Auckland, May 15, 2024

 

‘Satyashodhak’ on June 15 at Events Cinemas Newmarket, Auckland

Organised by the Auckland-based Communitey Forrum under its ‘Rising Stars’ banner, the film will be premiered at Events Cinemas, located at Level Four, 309 Broadway, Newmarket. 

Sandeep Kulkarni and Rajshri Deshpande, the two lead stars of the film, will attend the premiere and meet their fans.

Mr Kulkarni plays the role of Mahatma Jyotirao Phule, a revolutionary leader of Maharashtra, while Ms Deshpande performs the role of the late leader’s wife Savitribai Phule.

Communitey Forrum Ltd aims to improve ties between the creatives of both countries by

bringing films, shows, documentaries, series, and famous artists. Our goal is to premiere this impactful film in New Zealand, highlighting the revolutionary work of Mr Phule and Ms Phule and the forthcoming premier hopes to bridge Indian and New Zealand Cinemas and foster relationships between the two countries. The event will bring bureaucrats, dignitaries, and creatives, together, to demonstrate Indian excellence in filmmaking and enhance intellectual and business connections.

Great Social Reformers

‘Satyashodhak’ is a biopic, based on Mahatma Jyotirao Phule and Savitribai Phule. This film showcases their struggle, and the history of great social reformers to create a new generation of bold and progressive India.

The couple has shown the right path of education for women, no matter how difficult the situation was and fought against the old social customs and subjugating women to slavery. As well as a champion of the cause of women, Mahatma Phule was a successful businessman, contractor, journalist, writer, and poet.

Satyashodhak brings to the fore the respectful and meaningful relationship that Mahatma Phule shared with his wife Savitribai.

Nilesh Jalamkar is a writer and director of this film. He is an expert in biopic films and a State award winner. The film also features Suresh Vishwakarma, Ganesh Yadav, Ravindra Mankani and Monica Pradhan.

Produced by Pravin Tayde, Appa Borate, Bhimrao Pattebahadur, Sunil Shelke and Vishal Wahurwagh for Samata Films and Abhita Films Production Private Limited, Satyashodhak was conceptualised by Rahul Tayade and Vaishakh Wahurwagh.

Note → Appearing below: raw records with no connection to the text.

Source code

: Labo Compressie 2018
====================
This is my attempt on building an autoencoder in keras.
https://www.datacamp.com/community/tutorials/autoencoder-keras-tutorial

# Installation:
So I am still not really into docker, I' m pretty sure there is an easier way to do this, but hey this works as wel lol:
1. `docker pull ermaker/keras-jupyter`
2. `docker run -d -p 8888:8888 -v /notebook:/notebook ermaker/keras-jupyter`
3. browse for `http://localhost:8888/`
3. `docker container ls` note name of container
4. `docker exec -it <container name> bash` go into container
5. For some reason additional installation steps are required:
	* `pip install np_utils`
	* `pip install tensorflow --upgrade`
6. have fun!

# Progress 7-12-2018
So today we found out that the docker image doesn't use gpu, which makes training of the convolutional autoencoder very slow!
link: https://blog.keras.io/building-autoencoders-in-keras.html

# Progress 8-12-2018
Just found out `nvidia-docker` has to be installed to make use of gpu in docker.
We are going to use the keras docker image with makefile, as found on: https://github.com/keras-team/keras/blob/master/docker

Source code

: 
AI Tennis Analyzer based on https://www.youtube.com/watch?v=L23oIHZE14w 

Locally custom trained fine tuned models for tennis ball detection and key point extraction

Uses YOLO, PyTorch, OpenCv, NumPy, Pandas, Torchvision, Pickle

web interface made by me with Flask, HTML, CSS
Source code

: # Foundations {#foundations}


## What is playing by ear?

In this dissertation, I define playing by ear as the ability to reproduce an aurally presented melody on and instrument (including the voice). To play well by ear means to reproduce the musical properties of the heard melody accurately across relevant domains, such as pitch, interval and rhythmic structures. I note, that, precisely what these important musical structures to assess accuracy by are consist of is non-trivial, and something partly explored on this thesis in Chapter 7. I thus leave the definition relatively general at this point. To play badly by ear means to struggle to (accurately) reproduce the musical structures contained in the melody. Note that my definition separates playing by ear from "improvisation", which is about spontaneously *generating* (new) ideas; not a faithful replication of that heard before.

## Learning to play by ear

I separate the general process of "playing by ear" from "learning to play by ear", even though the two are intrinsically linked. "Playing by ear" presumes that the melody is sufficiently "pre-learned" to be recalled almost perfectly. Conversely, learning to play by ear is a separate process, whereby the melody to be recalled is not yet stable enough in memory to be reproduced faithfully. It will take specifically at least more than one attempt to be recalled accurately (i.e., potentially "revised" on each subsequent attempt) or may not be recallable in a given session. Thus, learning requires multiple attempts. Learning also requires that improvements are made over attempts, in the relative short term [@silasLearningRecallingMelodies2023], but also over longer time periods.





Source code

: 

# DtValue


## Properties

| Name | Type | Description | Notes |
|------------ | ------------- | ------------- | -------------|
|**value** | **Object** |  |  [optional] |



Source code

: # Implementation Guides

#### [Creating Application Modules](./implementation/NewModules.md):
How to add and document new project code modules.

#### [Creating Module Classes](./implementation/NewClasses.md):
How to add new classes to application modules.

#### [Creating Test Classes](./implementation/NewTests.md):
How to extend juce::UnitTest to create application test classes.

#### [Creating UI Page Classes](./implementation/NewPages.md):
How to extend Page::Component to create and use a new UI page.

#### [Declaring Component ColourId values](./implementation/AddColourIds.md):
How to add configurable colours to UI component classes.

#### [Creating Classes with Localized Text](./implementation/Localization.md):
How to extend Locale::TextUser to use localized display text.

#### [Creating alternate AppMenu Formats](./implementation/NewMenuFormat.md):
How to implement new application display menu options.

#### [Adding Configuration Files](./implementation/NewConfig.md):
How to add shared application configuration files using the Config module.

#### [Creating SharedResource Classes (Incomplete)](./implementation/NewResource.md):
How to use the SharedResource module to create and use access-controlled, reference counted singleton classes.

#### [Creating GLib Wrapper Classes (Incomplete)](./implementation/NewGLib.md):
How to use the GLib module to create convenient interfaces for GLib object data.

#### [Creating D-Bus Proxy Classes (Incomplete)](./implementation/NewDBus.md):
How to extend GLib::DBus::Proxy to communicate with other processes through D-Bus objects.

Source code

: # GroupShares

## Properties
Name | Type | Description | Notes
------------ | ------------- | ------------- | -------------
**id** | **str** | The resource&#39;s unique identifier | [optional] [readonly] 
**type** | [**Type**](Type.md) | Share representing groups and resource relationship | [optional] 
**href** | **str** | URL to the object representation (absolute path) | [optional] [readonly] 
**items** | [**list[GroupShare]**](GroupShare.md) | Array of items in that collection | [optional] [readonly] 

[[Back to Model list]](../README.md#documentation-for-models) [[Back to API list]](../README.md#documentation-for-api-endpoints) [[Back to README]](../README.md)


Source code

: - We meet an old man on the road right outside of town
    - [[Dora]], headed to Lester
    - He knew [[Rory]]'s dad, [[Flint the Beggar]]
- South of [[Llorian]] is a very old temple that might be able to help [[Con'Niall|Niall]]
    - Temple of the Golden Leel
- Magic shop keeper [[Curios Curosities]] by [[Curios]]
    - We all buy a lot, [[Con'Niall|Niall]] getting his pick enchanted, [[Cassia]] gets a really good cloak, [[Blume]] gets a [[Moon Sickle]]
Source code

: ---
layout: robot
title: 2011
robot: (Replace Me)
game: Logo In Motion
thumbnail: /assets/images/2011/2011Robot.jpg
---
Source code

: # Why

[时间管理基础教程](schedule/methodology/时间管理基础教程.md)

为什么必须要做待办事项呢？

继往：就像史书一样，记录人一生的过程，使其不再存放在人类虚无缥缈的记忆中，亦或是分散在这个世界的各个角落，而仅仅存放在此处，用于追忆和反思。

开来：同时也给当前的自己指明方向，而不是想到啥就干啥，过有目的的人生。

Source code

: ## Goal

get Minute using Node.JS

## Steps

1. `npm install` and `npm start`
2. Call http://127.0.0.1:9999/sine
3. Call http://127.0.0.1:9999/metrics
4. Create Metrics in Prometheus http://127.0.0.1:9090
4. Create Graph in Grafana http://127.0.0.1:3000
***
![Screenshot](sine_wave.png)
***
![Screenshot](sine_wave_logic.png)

Sandeep Kulkarni is par excellence in acting and more importantly, a fine character artist, as Satyashodhak reveals (Photo from his Facebook Page)

About Sandeep Kulkarni

A conversation with Sandeep Kulkarni is a journalist’s delight. His affable manners and simplicity are almost unknown in the Hindi film industry which believes in make-believe fantasies. Mr Kulakarni is par excellence in acting and more importantly, a fine character artist, as Satyashodhak reveals. He has to his credit several films, television shows and theatricals, beginning with Mammo in 1994.

He became a popular actor following the success of Shwas (2004), a National Award-Winner, followed by Dombivli Fast (2005) for which he won multiple awards and an Oscar nomination. Traffic Signal (2007) brought him another National Award.

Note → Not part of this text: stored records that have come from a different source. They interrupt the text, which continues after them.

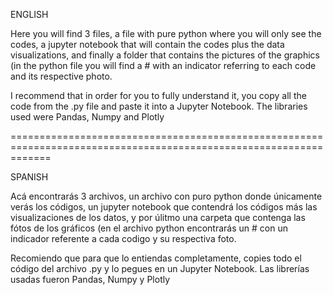 ENGLISH


Here you will find 3 files, a file with pure python where you will only see the codes, a jupyter notebook that will contain the codes plus the data visualizations, and finally a folder that contains the pictures of the graphics (in the python file you will find a # with an indicator referring to each code and its respective photo.

I recommend that in order for you to fully understand it, you copy all the code from the .py file and paste it into a Jupyter Notebook. The libraries used were Pandas, Numpy and Plotly

===================================================================================================================

SPANISH

Acá encontrarás 3 archivos, un archivo con puro python donde únicamente verás los códigos, un jupyter notebook que contendrá los códigos más las visualizaciones de los datos, y por úlitmo una carpeta que contenga las fótos de los gráficos (en el archivo python encontrarás  un # con un indicador referente a cada codigo y su respectiva foto.

Recomiendo que para que lo entiendas completamente, copies todo el código del archivo .py y lo pegues en un Jupyter Notebook. Las librerías usadas fueron Pandas, Numpy y Plotly 
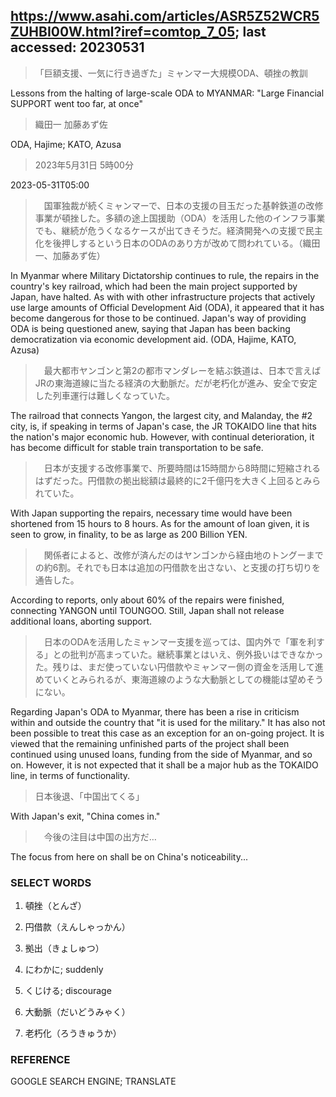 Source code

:## https://www.asahi.com/articles/ASR5Z52WCR5ZUHBI00W.html?iref=comtop_7_05; last accessed: 20230531

>「巨額支援、一気に行き過ぎた」ミャンマー大規模ODA、頓挫の教訓

Lessons from the halting of large-scale ODA to MYANMAR: "Large Financial SUPPORT went too far, at once" 

> 織田一 加藤あず佐

ODA, Hajime; KATO, Azusa

> 2023年5月31日 5時00分

2023-05-31T05:00

>　国軍独裁が続くミャンマーで、日本の支援の目玉だった基幹鉄道の改修事業が頓挫した。多額の途上国援助（ODA）を活用した他のインフラ事業でも、継続が危うくなるケースが出てきそうだ。経済開発への支援で民主化を後押しするという日本のODAのあり方が改めて問われている。（織田一、加藤あず佐）

In Myanmar where Military Dictatorship continues to rule, the repairs in the country's key railroad, which had been the main project supported by Japan, have halted. As with with other infrastructure projects that actively use large amounts of Official Development Aid (ODA), it appeared that it has become dangerous for those to be continued. Japan's way of providing ODA is being questioned anew, saying that Japan has been backing democratization via economic development aid. (ODA, Hajime, KATO, Azusa)
 
>　最大都市ヤンゴンと第2の都市マンダレーを結ぶ鉄道は、日本で言えばJRの東海道線に当たる経済の大動脈だ。だが老朽化が進み、安全で安定した列車運行は難しくなっていた。

The railroad that connects Yangon, the largest city, and Malanday, the #2 city, is, if speaking in terms of Japan's case, the JR TOKAIDO line that hits the nation's major economic hub. However, with continual deterioration, it has become difficult for stable train transportation to be safe.

>　日本が支援する改修事業で、所要時間は15時間から8時間に短縮されるはずだった。円借款の拠出総額は最終的に2千億円を大きく上回るとみられていた。

With Japan supporting the repairs, necessary time would have been shortened from 15 hours to 8 hours. As for the amount of loan given, it is seen to grow, in finality, to be as large as 200 Billion YEN.

>　関係者によると、改修が済んだのはヤンゴンから経由地のトングーまでの約6割。それでも日本は追加の円借款を出さない、と支援の打ち切りを通告した。

According to reports, only about 60% of the repairs were finished, connecting YANGON until TOUNGOO. Still, Japan shall not release additional loans, aborting support.

>　日本のODAを活用したミャンマー支援を巡っては、国内外で「軍を利する」との批判が高まっていた。継続事業とはいえ、例外扱いはできなかった。残りは、まだ使っていない円借款やミャンマー側の資金を活用して進めていくとみられるが、東海道線のような大動脈としての機能は望めそうにない。

Regarding Japan's ODA to Myanmar, there has been a rise in criticism within and outside the country that "it is used for the military." It has also not been possible to treat this case as an exception for an on-going project. It is viewed that the remaining unfinished parts of the project shall been continued using unused loans, funding from the side of Myanmar, and so on. However, it is not expected that it shall be a major hub as the TOKAIDO line, in terms of functionality.

> 日本後退、「中国出てくる」

With Japan's exit, "China comes in."

>　今後の注目は中国の出方だ…

The focus from here on shall be on China's noticeability...

### SELECT WORDS

1) 頓挫（とんざ）

2) 円借款（えんしゃっかん）

3) 拠出（きょしゅつ）

4) にわかに; suddenly

5) くじける; discourage

6) 大動脈（だいどうみゃく）

7) 老朽化（ろうきゅうか）

### REFERENCE

GOOGLE SEARCH ENGINE; TRANSLATE
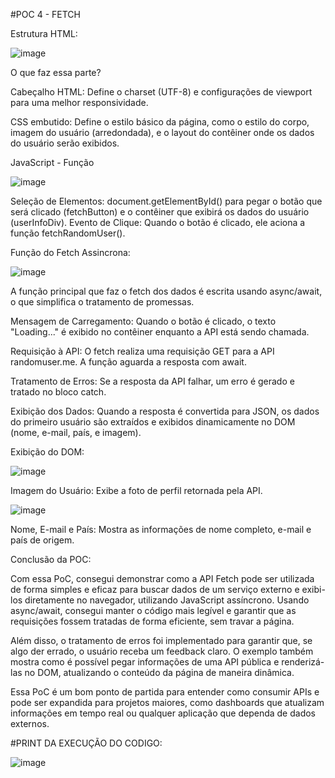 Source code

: #POC 4 - FETCH

Estrutura HTML: 

![image](https://github.com/user-attachments/assets/0a5adabe-be30-4aec-bf16-90fac3f5b261)

O que faz essa parte?

Cabeçalho HTML: Define o charset (UTF-8) e configurações de viewport para uma melhor responsividade.

CSS embutido: Define o estilo básico da página, como o estilo do corpo, imagem do usuário (arredondada), e o layout do contêiner onde os dados do usuário serão exibidos.

JavaScript - Função 

![image](https://github.com/user-attachments/assets/11018793-e34c-410f-b15f-7722d9a0060b)

Seleção de Elementos: document.getElementById() para pegar o botão que será clicado (fetchButton) e o contêiner que exibirá os dados do usuário (userInfoDiv).
Evento de Clique: Quando o botão é clicado, ele aciona a função fetchRandomUser().



Função do Fetch Assincrona:

![image](https://github.com/user-attachments/assets/1d803b24-8f6b-4eaa-a28c-e16235bc0d7f)

A função principal que faz o fetch dos dados é escrita usando async/await, o que simplifica o tratamento de promessas.

Mensagem de Carregamento: Quando o botão é clicado, o texto "Loading..." é exibido no contêiner enquanto a API está sendo chamada.

Requisição à API: O fetch realiza uma requisição GET para a API randomuser.me. A função aguarda a resposta com await.

Tratamento de Erros: Se a resposta da API falhar, um erro é gerado e tratado no bloco catch.

Exibição dos Dados: Quando a resposta é convertida para JSON, os dados do primeiro usuário são extraídos e exibidos dinamicamente no DOM (nome, e-mail, país, e imagem).

Exibição do DOM:

![image](https://github.com/user-attachments/assets/2233eacc-9cae-4a82-a72b-ee33f5be3cb7)

Imagem do Usuário: Exibe a foto de perfil retornada pela API.

![image](https://github.com/user-attachments/assets/d5c45b7e-f595-4abb-b708-38efd4537ed2)

Nome, E-mail e País: Mostra as informações de nome completo, e-mail e país de origem.

Conclusão da POC:

Com essa PoC, consegui demonstrar como a API Fetch pode ser utilizada de forma simples e eficaz para buscar dados de um serviço externo e exibi-los diretamente no navegador, utilizando JavaScript assíncrono. Usando async/await, consegui manter o código mais legível e garantir que as requisições fossem tratadas de forma eficiente, sem travar a página.

Além disso, o tratamento de erros foi implementado para garantir que, se algo der errado, o usuário receba um feedback claro. O exemplo também mostra como é possível pegar informações de uma API pública e renderizá-las no DOM, atualizando o conteúdo da página de maneira dinâmica.

Essa PoC é um bom ponto de partida para entender como consumir APIs e pode ser expandida para projetos maiores, como dashboards que atualizam informações em tempo real ou qualquer aplicação que dependa de dados externos.




#PRINT DA EXECUÇÃO DO CODIGO: 

![image](https://github.com/user-attachments/assets/849e982f-d25d-4c5a-8372-73bc774d8b5c)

Some of his other notable performances were in Ek Daav Sansarach (2008), Made In China (2009) Pratisaad, The Response (2010), Paranoia (2011) and D-Day (2013)

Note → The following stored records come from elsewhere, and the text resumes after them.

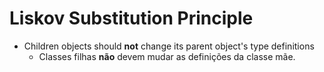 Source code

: # Liskov Substitution Principle

 - Children objects should **not** change its parent object's type definitions
    - Classes filhas **não** devem mudar as definições da classe mãe.
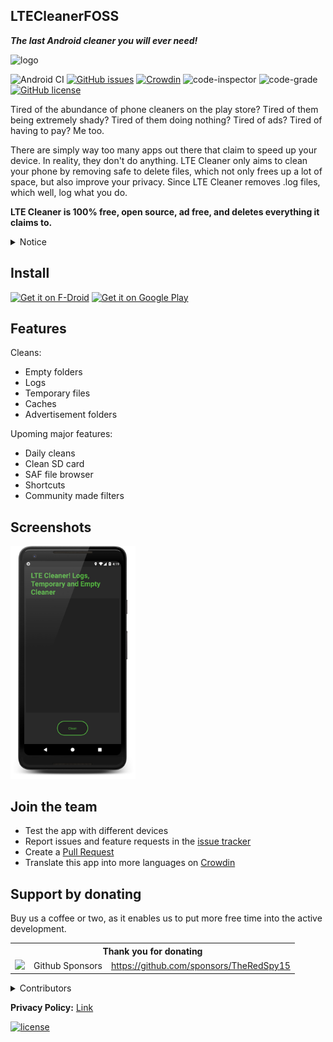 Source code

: ## LTECleanerFOSS

***The last Android cleaner you will ever need!***

![logo](https://imgur.com/ykSLpTS.png) 

![Android CI](https://github.com/TheRedSpy15/LTECleanerFOSS/workflows/Android%20CI/badge.svg)
[![GitHub issues](https://img.shields.io/github/issues/TheRedSpy15/LTECleanerFOSS?color=red)](https://github.com/TheRedSpy15/LTECleanerFOSS/issues)
[![Crowdin](https://badges.crowdin.net/lte-cleaner/localized.svg)](https://crowdin.com/project/lte-cleaner)
![code-inspector](https://www.code-inspector.com/project/2073/score/svg)
![code-grade](https://www.code-inspector.com/project/2073/status/svg)
[![GitHub license](https://img.shields.io/github/license/TheRedSpy15/LTECleanerFOSS?color=lightgrey)](/blob/master/LICENSE)

Tired of the abundance of phone cleaners on the play store? Tired of 
them being extremely shady? Tired of them doing nothing? Tired of ads? 
Tired of having to pay? Me too.

There are simply way too many apps out there that claim to speed up your device. In reality, they don't do anything.
LTE Cleaner only aims to clean your phone by removing safe to delete files, which not only frees up a lot of space, but also improve your privacy. Since LTE Cleaner removes .log files, which well, log what you do.

__LTE Cleaner is 100% free, open source, ad free, and deletes everything it claims to.__

<details>
  <summary>Notice</summary>

December 13th, 2020:

*In response to the large number of apps on the play store that are cloning LTE Cleaner and running ads, I will be changing from the MIT license, to GPLv3.*

*2020 has been crazy too. I have not in anyway worked on this app since the summer. But I'm back baby!*

</details>

## Install

[<img src="https://f-droid.org/badge/get-it-on.png"
     alt="Get it on F-Droid"
     height="90">](https://f-droid.org/packages/theredspy15.ltecleanerfoss/)
[<img src="https://play.google.com/intl/en_us/badges/images/generic/en-play-badge.png"
    alt="Get it on Google Play"
    height="90">](https://play.google.com/store/apps/details?id=theredspy15.ltecleanerfoss)

## Features

Cleans:
- Empty folders
- Logs
- Temporary files
- Caches
- Advertisement folders

Upoming major features:
- Daily cleans
- Clean SD card
- SAF file browser
- Shortcuts
- Community made filters

## Screenshots

<img src="/Screenshots/Screenshot_1529468353_framed.png" width="200">

## Join the team
  * Test the app with different devices
  * Report issues and feature requests in the [issue tracker](https://github.com/TheRedSpy15/LTECleanerFOSS/issues)
  * Create a [Pull Request](https://opensource.guide/how-to-contribute/#opening-a-pull-request)
  * Translate this app into more languages on [Crowdin](https://crowdin.com/project/lte-cleaner)

## Support by donating

Buy us a coffee or two, as it enables us to put more free time into the active development.

<table>
  <tr>
    <th colspan="3">Thank you for donating</th>
  </tr>
  <tr>
    <td align="center"><a href="https://github.com/sponsors/TheRedSpy15"><img src="https://github.blog/wp-content/uploads/2019/05/mona-heart-featured.png" height=25/></a></td>
    <td align="center">Github Sponsors</td>
    <td><a href="https://github.com/sponsors/TheRedSpy15">https://github.com/sponsors/TheRedSpy15</a></td>
  </tr>

</table>

<details>
  <summary>Contributors</summary>
  
#### Logo creation

* Big thanks to [Ander Méndez](https://github.com/mendezand) for creating the awesome logo!
     
</details>

**Privacy Policy:** [Link](https://cdn.rawgit.com/TheRedSpy15/LTECleanerFOSS/d9522c76/privacy_policy.html)

[![license](https://imgur.com/QQlcEVT.png)](https://www.gnu.org/licenses/gpl-3.0.en.html)
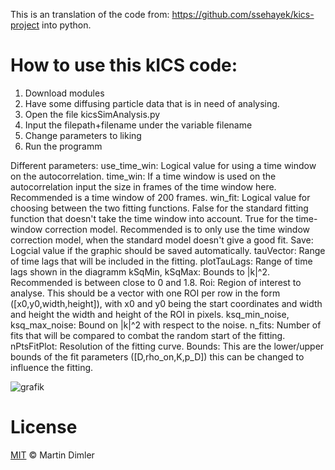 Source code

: This is an translation of the code from: https://github.com/ssehayek/kics-project into python.

# How to use this kICS code:

1. Download modules
2. Have some diffusing particle data that is in need of analysing.
3. Open the file kicsSimAnalysis.py
4. Input the filepath+filename under the variable filename
5. Change parameters to liking
6. Run the programm

Different parameters:
use_time_win: Logical value for using a time window on the autocorrelation.
time_win: If a time window is used on the autocorrelation input the size in frames of the time window here. Recommended is a time window of 200 frames.
win_fit: Logical value for choosing between the two fitting functions. False for the standard fitting function that doesn't take the time window into account. True for the time-window correction model. Recommended is to only use the time window correction model, when the standard model doesn't give a good fit.
Save: Logcial value if the graphic should be saved automatically.
tauVector: Range of time lags that will be included in the fitting. 
plotTauLags: Range of time lags shown in the diagramm
kSqMin, kSqMax: Bounds to |k|^2. Recommended is between close to 0 and 1.8.
Roi: Region of interest to analyse. This should be a vector with one ROI per row in the form ([x0,y0,width,height]), with x0 and y0 being the start coordinates and width and height the width and height of the ROI in pixels.
ksq_min_noise, ksq_max_noise: Bound on |k|^2 with respect to the noise.
n_fits: Number of fits that will be compared to combat the random start of the fitting.
nPtsFitPlot: Resolution of the fitting curve.
Bounds: This are the lower/upper bounds of the fit parameters ([D,rho_on,K,p_D]) this can be changed to influence the fitting.


![grafik](https://github.com/MDimler/kICS_translation/assets/113688502/c0327eed-d006-4987-9713-cbbfb7393404)

# License
[MIT](LICENSE) © Martin Dimler

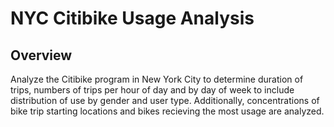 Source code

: # NYC Citibike Usage Analysis
## Overview
Analyze the Citibike program in New York City to determine duration of trips, numbers of trips per hour of day and by day of week to include distribution of use by gender and user type. Additionally, concentrations of bike trip starting locations and bikes recieving the most usage are analyzed.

Mr Kulkarni is associated with the 2018 Gujarati Movie Dhaad directed by Paresh Naik, featuring Nandita Das and K K Menon in lead roles. Krutant, a 2019 psychological thriller, directed by Datta Bhandare, was another successful film that proved his acting calibre.

Rajshri Deshpande is an accomplished actor and a Champion of the under-privileged (LinkedIn Image)

About Rajshri Deshpande

Rajshri Deshpande gained international recognition for her performance in Pan Nalin’s drama film ’Angry Indian Goddesses.’ She portrayed the title character in Sanal Kumar Sasidharan’s ‘Sexy Durga,’ and received critical acclaim for her performance in the Netflix ‘Sacred Games.’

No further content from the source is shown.